▶ Task description:
Pull every line that includes the word "Example" from the data.

▶ Data under study:
● ● ●

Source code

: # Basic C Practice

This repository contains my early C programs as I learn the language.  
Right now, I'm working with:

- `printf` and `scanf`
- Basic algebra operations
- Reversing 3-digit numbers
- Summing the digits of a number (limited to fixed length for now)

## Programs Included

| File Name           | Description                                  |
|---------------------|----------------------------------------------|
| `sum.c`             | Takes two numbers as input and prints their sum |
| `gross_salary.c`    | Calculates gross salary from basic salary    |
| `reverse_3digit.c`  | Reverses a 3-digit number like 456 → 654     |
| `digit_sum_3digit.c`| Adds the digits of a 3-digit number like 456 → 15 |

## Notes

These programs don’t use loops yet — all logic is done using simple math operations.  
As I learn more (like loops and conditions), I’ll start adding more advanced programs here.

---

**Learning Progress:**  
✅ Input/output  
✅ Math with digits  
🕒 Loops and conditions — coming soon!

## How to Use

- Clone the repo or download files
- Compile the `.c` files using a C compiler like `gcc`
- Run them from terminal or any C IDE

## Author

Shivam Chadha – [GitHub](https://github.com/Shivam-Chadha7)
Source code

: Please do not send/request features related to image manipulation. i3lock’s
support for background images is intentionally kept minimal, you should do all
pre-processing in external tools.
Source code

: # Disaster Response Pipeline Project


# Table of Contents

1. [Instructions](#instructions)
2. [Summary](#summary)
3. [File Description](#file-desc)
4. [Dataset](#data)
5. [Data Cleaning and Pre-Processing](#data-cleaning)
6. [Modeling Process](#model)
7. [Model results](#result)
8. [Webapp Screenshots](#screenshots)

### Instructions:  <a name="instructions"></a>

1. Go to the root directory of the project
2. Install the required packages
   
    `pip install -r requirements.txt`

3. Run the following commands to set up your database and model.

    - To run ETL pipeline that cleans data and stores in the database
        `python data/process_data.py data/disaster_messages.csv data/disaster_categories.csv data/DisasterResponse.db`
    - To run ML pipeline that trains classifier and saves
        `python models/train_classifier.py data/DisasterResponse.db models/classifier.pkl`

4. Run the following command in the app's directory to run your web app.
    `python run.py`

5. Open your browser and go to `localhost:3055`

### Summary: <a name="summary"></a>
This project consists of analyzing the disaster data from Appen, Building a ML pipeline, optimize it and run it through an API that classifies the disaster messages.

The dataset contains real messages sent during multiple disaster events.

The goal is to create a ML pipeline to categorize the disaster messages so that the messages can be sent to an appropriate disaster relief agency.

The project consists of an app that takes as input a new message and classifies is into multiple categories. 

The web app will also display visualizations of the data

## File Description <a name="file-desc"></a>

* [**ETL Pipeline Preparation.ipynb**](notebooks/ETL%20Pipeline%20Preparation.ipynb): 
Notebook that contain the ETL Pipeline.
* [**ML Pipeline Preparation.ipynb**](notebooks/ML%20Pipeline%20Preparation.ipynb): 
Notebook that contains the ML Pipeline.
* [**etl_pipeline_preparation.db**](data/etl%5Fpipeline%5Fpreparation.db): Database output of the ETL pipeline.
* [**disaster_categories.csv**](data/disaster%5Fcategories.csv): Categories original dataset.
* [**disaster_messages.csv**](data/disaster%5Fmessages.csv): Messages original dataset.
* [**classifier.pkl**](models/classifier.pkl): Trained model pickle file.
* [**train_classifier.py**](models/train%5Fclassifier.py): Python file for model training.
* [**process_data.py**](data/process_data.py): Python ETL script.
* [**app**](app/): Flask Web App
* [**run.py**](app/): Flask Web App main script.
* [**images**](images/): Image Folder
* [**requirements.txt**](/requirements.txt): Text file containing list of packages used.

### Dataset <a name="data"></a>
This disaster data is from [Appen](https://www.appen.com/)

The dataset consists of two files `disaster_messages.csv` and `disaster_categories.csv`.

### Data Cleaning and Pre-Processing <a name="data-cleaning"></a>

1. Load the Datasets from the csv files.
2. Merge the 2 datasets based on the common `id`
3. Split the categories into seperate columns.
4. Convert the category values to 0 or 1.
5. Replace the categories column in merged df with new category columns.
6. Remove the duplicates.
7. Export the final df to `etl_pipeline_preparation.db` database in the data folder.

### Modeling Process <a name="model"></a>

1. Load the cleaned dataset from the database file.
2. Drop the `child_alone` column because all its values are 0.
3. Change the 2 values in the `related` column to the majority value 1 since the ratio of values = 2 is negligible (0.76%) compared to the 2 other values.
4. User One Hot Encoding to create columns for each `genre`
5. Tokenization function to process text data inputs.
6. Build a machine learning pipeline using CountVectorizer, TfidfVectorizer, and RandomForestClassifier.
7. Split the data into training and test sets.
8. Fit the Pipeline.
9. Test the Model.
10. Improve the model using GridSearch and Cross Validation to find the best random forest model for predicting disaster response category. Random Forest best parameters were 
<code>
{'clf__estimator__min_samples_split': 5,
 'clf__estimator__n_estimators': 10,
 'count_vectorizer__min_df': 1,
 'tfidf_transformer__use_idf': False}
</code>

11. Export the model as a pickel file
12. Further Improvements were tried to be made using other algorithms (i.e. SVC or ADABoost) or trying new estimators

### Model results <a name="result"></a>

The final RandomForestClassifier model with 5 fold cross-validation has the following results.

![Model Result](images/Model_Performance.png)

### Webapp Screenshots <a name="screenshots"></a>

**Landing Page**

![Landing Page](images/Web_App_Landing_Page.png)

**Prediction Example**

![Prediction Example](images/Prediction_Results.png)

● ● ●

▶ Solved exercise:
**Prediction Example**
![Prediction Example](images/Prediction_Results.png)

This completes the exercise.